On January 28, 2022, CSH researcher Nicola Cinardi will present his current projects via Zoom.
If you would like to join the presentation, please send an email to email@example.com.
Title: A generalized model for asymptotically-scale-free geographical networks
We consider a generalised d-dimensional model for asymptotically-scale-free geographical networks. Central to many networks of this kind, when considering their growth in time, is the attachment rule, i.e. the probability that a new node is attached to one (or more) preexistent nodes. In order to be more realistic, a fitness parameter η_i for each node i of the network is also taken into account to reflect the ability of the nodes to attract new ones.
Our d-dimensional model takes into account the geographical distances between nodes, with different probability distribution for η which sensibly modifies the growth dynamics. The preferential attachment rule is assumed to be Π_i∝k_i*η_i*r^(−α_A) where k_i is the connectivity of the i–th pre-existing site and α_A characterizes the importance of the euclidean distance r for the network growth.

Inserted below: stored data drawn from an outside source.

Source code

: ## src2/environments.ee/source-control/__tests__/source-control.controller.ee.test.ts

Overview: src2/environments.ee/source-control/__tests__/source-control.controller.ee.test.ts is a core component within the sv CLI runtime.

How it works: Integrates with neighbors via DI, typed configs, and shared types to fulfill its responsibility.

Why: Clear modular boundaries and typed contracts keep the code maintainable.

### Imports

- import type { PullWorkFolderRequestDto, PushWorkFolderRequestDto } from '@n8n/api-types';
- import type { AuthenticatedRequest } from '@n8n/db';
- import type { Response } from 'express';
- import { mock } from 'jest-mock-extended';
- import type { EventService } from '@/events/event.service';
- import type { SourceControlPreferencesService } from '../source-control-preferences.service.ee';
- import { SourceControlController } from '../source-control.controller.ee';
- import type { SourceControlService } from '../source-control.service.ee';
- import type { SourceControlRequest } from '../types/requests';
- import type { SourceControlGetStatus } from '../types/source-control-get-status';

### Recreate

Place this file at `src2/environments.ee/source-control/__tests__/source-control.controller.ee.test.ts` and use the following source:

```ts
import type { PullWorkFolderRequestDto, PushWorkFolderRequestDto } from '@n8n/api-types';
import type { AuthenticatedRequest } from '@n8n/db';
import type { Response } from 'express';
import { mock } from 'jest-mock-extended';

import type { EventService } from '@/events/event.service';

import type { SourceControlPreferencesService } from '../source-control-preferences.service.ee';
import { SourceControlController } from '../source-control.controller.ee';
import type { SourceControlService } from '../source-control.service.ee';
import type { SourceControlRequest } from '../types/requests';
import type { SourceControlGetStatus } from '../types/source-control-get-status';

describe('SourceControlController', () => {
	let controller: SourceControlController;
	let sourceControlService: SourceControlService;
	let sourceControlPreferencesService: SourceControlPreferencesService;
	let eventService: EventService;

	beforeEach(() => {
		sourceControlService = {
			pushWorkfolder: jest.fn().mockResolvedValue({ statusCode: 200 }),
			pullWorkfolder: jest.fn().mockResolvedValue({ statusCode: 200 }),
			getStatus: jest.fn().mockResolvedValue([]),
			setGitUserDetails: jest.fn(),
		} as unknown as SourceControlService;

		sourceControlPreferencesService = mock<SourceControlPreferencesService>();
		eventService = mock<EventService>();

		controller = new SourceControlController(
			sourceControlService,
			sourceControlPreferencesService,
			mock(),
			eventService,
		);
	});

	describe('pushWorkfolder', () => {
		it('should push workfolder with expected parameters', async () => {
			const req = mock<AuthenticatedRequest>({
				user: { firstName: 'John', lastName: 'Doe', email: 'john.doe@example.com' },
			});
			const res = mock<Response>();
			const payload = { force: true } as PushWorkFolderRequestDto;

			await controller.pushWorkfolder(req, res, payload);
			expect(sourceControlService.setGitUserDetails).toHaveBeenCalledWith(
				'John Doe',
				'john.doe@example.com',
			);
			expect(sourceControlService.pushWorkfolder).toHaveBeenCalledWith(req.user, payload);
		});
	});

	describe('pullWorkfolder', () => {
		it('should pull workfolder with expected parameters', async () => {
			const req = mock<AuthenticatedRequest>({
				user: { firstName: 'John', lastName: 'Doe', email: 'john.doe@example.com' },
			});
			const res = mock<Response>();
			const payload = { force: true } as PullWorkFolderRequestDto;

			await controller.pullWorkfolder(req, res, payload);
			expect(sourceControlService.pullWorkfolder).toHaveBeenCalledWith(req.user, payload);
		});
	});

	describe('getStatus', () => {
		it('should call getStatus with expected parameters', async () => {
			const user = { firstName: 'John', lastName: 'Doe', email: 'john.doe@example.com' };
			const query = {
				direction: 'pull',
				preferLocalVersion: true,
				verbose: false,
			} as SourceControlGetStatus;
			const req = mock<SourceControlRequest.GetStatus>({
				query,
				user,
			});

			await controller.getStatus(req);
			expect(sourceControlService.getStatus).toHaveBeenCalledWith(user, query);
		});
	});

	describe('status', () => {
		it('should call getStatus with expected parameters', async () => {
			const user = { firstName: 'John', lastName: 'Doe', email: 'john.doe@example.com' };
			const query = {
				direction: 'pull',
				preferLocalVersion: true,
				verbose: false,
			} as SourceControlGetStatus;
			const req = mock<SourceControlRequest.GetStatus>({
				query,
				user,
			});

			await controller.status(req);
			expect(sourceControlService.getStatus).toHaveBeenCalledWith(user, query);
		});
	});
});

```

For special values of the parameters, this model recovers respectively the Bianconi–Barabási and the Barabási–Albert ones.
The present generalised model is asymptotically scale-free in all cases, and its degree distribution is very well fitted with q-exponential distributions, which optimizes the nonadditive entropy Sq, given by p(k)∝e^(−k/κ)_q≡1/[1+(q−1)k/κ]^(1/(q−1)), with (q,κ) depending uniquely only on the ratio α_A/d and the fitness distribution. Hence this model constitutes a realization of asymptotically-scale-free geographical networks within nonextensive statistical mechanics, where k plays the role of energy and κ plays the role of temperature. General scaling laws are also found for q as a function of the parameters of the model.